Two Harbors said the additional time is needed to "continue engaging with stockholders and solicit additional proxies" in support of its proposed sale to CrossCountry Mortgage, LLC.

For UWM Holdings Corporation (UWMC), the Pontiac, Michigan-based parent of United Wholesale Mortgage, the second adjournment was a signal, not a setback.

"Today's second adjournment demonstrates unequivocally that TWO stockholders understand what their Board refuses to acknowledge," the company said in a statement Thursday.

A bidding war that started with a handshake

The fight traces back to December 2025, when UWMC and Two Harbors announced a $1.3 billion all-stock merger. That deal unraveled in March 2026 when CrossCountry Mortgage, a distributed retail lender, based in Cleveland, Ohio, submitted a competing all-cash offer at $10.80 per share and absorbed a $25.4 million termination fee on Two Harbors' behalf.

Four escalations followed. CCM has since declared $12.00 per share its best and final offer, while UWMC's competing proposal sits at $12.50 in cash or 2.3328 shares of UWMC Class A common stock.

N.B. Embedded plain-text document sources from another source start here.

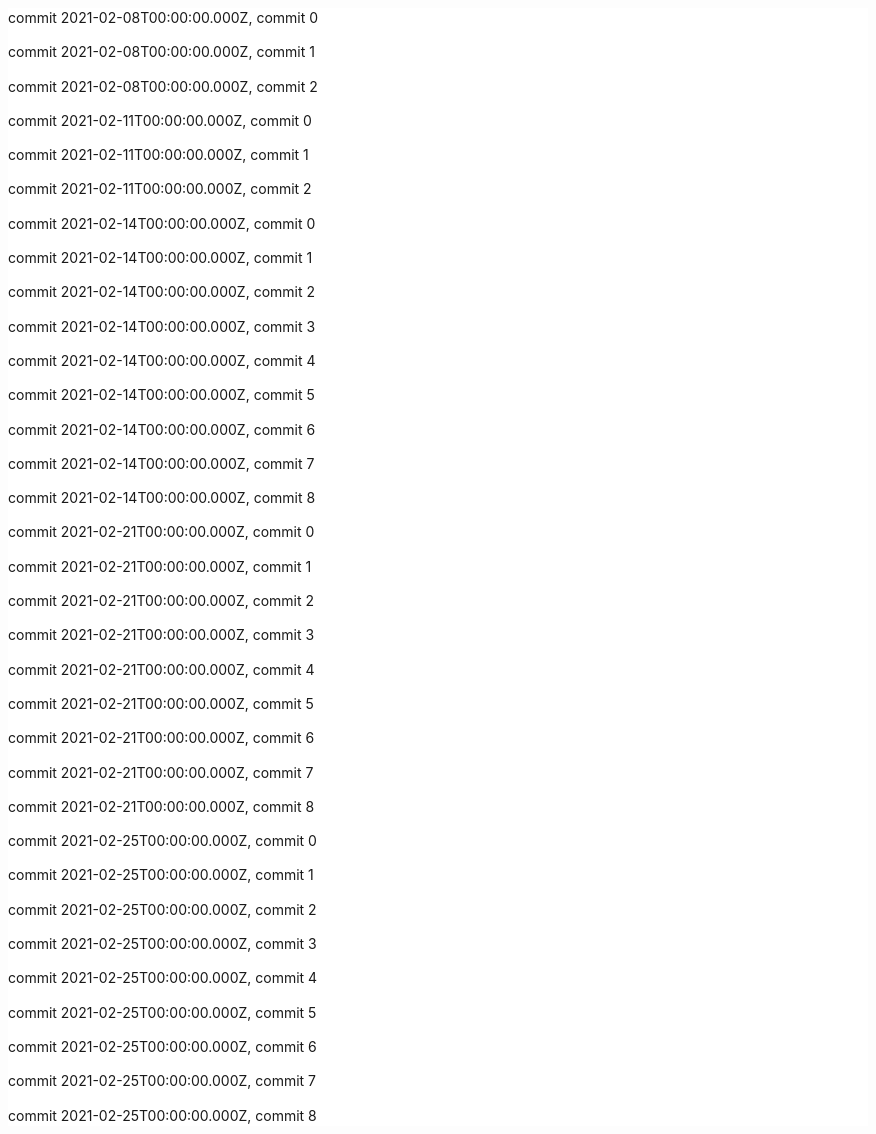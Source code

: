 commit 2021-02-08T00:00:00.000Z, commit 0

commit 2021-02-08T00:00:00.000Z, commit 1

commit 2021-02-08T00:00:00.000Z, commit 2

commit 2021-02-11T00:00:00.000Z, commit 0

commit 2021-02-11T00:00:00.000Z, commit 1

commit 2021-02-11T00:00:00.000Z, commit 2

commit 2021-02-14T00:00:00.000Z, commit 0

commit 2021-02-14T00:00:00.000Z, commit 1

commit 2021-02-14T00:00:00.000Z, commit 2

commit 2021-02-14T00:00:00.000Z, commit 3

commit 2021-02-14T00:00:00.000Z, commit 4

commit 2021-02-14T00:00:00.000Z, commit 5

commit 2021-02-14T00:00:00.000Z, commit 6

commit 2021-02-14T00:00:00.000Z, commit 7

commit 2021-02-14T00:00:00.000Z, commit 8

commit 2021-02-21T00:00:00.000Z, commit 0

commit 2021-02-21T00:00:00.000Z, commit 1

commit 2021-02-21T00:00:00.000Z, commit 2

commit 2021-02-21T00:00:00.000Z, commit 3

commit 2021-02-21T00:00:00.000Z, commit 4

commit 2021-02-21T00:00:00.000Z, commit 5

commit 2021-02-21T00:00:00.000Z, commit 6

commit 2021-02-21T00:00:00.000Z, commit 7

commit 2021-02-21T00:00:00.000Z, commit 8

commit 2021-02-25T00:00:00.000Z, commit 0

commit 2021-02-25T00:00:00.000Z, commit 1

commit 2021-02-25T00:00:00.000Z, commit 2

commit 2021-02-25T00:00:00.000Z, commit 3

commit 2021-02-25T00:00:00.000Z, commit 4

commit 2021-02-25T00:00:00.000Z, commit 5

commit 2021-02-25T00:00:00.000Z, commit 6

commit 2021-02-25T00:00:00.000Z, commit 7

commit 2021-02-25T00:00:00.000Z, commit 8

Each UWMC counter was met by an identical CCM price amendment, a pattern UWMC publicly characterized as "doing the bare minimum on the headline cash figure."

Read more: UWM makes final push to Two Harbors stockholders ahead of crucial vote

Ishbia's position: scale, not management

Speaking to Mortgage Professional America at UWM Live in Pontiac earlier this month, UWMC chairman and CEO Mat Ishbia was direct about what he wants from the deal and what he does not. "We already have servicing in-house. It's already here," Ishbia told reporters at the Michigan campus event.

"This was just to take our 700,000 clients and go up to 1.3 million. That was always just scale because our servicing platform is already the best in the country right now."

Two Harbors has countered that UWMC's proposal carries significant execution risk. The board estimates that 25% to 30% of stockholders who miss the cash election deadline could default into UWMC stock worth approximately $7.23 per share based on May 27, 2026 closing prices, a far cry from the $12.50 headline.

CCM's deal, by contrast, delivers automatic all-cash consideration with no election required and no financing contingency.

Two Harbors argues the CCM deal remains the only transaction with a clear and certain path to closing. The June 11 vote is now the industry's most closely watched event of the summer.